The CFA unanimously dismissed the appeal and upheld Mr Chu’s conviction.
The CFA reasoned that the definition of “misuse of a computer” does not require access as such to have been unauthorised, and it applies to computers which, through their websites, offer open access to the world. The offence under section 60(1) of the CO is committed when, having obtained access to the computer through the website, one causes it to “function other than as it has been established to function by or on behalf of its owner”. The question therefore is how one describes the way in which the computer has relevantly been established to function by its owner.
Mr Chu argued that the Bank’s computer functioned as it had been established to do because it dealt with the Requests in accordance with what it had been programmed to do. However, the CFA dismissed this argument and was of the view that computers can only do what they have been programmed to do, and that the statue is concerned with what the owner has set it up to do. In other words, the functions for which the computer is established to do are not so much concerned with the way it works (or fails to work) but what it was intended to do. The Bank’s website and its server were established to provide banking services, not to deal with multitude of requests made for no purpose except to inconvenience the Bank and its customers and generate publicity for the attackers. As such, the CFA held that DDoS attack is very appropriately described as a misuse of the Bank’s computer and that Mr Chu has caused the Bank’s computer to function other than how the Bank has established it to function.
On a side note, in convicting Mr Chu, the magistrate mentioned in his judgement that Mr Chu had added information to the Bank’s computer within the meaning of paragraph (c). Mr Chu submitted to the CFA that the prosecution based its case before the magistrate solely upon paragraph (a) and Mr Chu therefore adduced no evidence in relation to paragraph (c).

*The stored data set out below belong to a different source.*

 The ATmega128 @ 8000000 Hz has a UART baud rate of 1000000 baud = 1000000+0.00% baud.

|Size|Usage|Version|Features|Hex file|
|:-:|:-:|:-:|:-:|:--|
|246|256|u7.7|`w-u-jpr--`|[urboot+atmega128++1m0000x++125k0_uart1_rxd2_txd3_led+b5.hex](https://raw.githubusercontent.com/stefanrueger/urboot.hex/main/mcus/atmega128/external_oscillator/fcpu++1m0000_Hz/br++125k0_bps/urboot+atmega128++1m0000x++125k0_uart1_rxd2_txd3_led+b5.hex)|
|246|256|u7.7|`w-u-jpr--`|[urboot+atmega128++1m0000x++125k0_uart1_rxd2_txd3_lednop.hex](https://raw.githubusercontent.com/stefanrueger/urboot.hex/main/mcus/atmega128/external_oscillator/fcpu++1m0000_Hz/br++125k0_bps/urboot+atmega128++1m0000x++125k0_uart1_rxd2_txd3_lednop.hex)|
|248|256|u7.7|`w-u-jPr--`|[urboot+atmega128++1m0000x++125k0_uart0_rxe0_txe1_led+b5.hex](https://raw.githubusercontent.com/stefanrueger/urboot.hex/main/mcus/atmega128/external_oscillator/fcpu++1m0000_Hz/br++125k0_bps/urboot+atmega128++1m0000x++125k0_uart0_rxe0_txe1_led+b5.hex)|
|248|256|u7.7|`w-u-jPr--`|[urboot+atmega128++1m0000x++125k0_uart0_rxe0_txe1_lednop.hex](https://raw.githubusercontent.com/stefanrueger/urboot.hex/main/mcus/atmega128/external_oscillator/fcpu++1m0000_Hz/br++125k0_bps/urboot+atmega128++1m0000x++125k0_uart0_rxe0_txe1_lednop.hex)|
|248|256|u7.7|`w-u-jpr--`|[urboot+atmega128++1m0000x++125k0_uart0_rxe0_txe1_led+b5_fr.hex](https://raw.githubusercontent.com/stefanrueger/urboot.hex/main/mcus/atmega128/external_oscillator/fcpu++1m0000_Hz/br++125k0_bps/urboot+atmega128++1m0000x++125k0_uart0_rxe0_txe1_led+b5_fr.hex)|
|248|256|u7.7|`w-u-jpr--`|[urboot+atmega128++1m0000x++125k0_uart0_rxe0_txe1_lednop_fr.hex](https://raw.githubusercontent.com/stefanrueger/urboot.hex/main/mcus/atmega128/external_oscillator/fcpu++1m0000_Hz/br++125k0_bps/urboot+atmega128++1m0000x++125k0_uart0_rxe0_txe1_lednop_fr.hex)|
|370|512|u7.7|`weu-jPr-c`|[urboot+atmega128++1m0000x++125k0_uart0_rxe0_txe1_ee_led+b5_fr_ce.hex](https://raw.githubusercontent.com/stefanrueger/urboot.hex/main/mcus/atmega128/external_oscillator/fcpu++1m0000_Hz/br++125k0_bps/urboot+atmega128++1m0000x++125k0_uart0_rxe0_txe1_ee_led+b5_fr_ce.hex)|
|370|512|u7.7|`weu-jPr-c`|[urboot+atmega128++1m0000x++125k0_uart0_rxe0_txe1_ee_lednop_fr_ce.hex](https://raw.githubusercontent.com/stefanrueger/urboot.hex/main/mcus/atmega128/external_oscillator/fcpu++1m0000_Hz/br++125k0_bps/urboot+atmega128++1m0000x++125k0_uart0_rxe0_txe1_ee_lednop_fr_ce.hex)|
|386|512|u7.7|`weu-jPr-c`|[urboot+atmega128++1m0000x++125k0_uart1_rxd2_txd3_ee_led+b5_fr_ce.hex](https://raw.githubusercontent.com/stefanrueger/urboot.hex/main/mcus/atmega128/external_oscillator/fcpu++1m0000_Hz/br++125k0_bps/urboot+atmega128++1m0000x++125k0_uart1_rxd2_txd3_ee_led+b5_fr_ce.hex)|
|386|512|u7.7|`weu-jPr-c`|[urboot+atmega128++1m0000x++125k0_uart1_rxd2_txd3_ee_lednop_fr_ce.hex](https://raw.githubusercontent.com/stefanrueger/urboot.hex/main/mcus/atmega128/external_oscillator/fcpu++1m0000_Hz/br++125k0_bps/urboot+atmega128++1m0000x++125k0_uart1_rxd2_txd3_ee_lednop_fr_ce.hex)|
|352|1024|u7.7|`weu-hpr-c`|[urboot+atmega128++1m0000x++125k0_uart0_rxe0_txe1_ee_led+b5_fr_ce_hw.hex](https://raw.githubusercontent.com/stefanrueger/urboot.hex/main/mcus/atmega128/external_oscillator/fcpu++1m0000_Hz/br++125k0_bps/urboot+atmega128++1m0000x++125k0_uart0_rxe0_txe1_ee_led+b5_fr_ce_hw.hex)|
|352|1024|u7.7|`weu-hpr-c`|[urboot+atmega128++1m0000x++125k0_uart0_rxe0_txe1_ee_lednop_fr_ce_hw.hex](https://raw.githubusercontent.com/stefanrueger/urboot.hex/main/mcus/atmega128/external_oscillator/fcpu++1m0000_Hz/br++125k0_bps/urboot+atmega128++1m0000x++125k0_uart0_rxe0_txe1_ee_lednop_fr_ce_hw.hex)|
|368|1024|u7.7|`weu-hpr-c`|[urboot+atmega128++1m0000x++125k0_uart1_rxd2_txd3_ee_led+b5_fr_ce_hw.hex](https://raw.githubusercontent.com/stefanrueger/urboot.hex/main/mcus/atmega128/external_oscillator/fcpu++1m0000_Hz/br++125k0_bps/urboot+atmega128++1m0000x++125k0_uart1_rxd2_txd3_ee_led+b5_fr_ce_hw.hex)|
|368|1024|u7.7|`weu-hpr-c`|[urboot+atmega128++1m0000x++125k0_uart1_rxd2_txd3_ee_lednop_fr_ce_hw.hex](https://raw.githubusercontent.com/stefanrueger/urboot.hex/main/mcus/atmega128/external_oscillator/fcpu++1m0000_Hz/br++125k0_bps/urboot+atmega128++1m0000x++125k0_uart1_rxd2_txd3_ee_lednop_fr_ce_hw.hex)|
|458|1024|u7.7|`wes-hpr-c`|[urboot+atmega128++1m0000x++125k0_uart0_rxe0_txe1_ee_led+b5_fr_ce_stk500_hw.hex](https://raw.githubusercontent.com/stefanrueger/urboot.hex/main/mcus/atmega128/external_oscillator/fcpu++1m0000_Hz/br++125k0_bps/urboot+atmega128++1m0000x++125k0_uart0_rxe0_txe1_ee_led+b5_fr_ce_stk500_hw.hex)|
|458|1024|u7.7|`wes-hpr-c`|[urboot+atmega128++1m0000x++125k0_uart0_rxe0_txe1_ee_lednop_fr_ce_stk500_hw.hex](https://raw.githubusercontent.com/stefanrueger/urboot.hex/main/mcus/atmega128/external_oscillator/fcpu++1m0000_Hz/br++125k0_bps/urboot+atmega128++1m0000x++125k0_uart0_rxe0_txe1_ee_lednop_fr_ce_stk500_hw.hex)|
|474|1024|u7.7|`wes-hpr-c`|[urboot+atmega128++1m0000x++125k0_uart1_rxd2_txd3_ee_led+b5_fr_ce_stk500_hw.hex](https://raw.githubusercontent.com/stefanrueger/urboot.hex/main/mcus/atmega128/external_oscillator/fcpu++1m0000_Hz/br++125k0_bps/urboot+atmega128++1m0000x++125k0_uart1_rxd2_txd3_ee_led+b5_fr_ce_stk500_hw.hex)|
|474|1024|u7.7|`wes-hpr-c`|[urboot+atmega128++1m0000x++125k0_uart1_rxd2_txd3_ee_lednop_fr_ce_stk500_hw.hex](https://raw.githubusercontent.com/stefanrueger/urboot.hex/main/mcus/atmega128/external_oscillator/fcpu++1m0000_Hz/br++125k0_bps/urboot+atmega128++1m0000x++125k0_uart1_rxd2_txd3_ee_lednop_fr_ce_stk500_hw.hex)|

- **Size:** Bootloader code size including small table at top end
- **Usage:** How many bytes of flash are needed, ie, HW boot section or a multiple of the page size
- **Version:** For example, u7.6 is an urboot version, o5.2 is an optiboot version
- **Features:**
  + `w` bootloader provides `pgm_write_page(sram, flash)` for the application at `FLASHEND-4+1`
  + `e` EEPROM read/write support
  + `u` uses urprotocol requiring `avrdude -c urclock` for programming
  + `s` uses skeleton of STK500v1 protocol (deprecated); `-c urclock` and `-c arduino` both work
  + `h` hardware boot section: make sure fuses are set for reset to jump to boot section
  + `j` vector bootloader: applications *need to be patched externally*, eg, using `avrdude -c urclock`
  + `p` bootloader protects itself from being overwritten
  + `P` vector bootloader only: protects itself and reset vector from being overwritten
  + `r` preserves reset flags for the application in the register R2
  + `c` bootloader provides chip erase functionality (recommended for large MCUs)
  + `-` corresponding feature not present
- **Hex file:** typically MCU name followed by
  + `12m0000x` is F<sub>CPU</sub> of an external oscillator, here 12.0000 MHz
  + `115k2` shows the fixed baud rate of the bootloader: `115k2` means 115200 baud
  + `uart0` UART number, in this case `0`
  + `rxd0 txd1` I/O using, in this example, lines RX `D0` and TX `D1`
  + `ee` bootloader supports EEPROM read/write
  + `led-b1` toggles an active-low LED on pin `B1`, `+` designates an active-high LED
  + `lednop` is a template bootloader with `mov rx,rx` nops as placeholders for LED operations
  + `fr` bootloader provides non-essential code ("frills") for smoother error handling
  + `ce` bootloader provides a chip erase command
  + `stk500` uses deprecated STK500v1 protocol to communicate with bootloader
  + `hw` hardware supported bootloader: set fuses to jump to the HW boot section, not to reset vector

The CFA agreed that reliance upon paragraph (c) would be unjust to Mr Chu, but nevertheless dismissed the appeal because the magistrate’s wrongful reliance on paragraph (c) was immaterial.
In this case, the CFA provided the legal basis to which cyber-attack on one’s website can be regarded as “misuse of a computer” and thus constitutes damage of property under section 60(1) of the CO. In particular, the CFA clarified that the owner’s intention of the computer is a key determinant of whether the computer has been misused.